Now that the tapering has begun, the idea of less U.S. stimulus
combined with slower Chinese growth and specific concerns in some
countries led last week to a full-scale flight from emerging-market
assets that could continue this week.
The selloff accelerated on Friday, prompting Argentina to abandon
its support for the peso. The day before, Turkey's central bank
resorted to what analysts said were its first direct interventions
since 2012 in the lira, which hit a record low on Friday.
Central banks of several emerging markets were also believed to have
intervened to defend their currencies including India, Taiwan and
Malaysia.
The selling did not spare stocks in the United States, where the
benchmark S&P 500 index dropped 2 percent on Friday. But, as Dallas
Fed President Richard Fischer said this month, he "would not flinch"

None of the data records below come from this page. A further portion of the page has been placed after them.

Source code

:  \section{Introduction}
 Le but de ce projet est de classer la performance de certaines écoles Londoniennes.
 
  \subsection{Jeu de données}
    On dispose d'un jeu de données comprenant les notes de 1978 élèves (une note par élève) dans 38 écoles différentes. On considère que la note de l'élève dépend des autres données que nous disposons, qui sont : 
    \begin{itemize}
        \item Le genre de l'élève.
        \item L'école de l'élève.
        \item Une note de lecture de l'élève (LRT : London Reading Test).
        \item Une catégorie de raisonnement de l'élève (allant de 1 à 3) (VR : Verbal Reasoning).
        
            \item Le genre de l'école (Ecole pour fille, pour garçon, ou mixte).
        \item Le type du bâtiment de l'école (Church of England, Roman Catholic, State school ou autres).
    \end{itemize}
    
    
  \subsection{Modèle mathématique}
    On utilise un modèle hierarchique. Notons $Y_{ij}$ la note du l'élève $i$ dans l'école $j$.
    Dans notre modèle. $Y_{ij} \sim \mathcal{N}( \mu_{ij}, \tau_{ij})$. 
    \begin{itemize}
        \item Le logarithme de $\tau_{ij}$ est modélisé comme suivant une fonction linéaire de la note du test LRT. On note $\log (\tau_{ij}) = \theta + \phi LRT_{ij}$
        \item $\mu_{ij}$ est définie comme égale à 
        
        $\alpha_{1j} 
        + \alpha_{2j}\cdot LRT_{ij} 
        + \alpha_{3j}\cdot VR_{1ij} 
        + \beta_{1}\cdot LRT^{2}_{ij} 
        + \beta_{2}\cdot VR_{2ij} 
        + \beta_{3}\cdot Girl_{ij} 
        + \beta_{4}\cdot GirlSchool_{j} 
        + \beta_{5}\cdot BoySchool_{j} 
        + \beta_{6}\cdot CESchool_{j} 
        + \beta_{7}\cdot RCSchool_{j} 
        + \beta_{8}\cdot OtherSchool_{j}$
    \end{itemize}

from trimming the bond-buying even in the face of a stock market
correction.
The Fed, which has held interest rates near zero for five years to
battle the recession's fallout, could acknowledge the
emerging-market turmoil in its Wednesday policy statement. But it is
all but certain to continue what Bernanke called "measured" cuts to
the asset purchases.
"It takes a pretty severe downgrading of foreign growth to have a
noticeable effect of the U.S. economic outlook," said Michael Feroli,
chief U.S. economist at JPMorgan.
"Thus far it is not even certain that a few days of international
financial stress is enough to change the global economic prospects,
much less effect the U.S. economy."
(Reporting by Jonathan Spicer; editing
by David Gregorio)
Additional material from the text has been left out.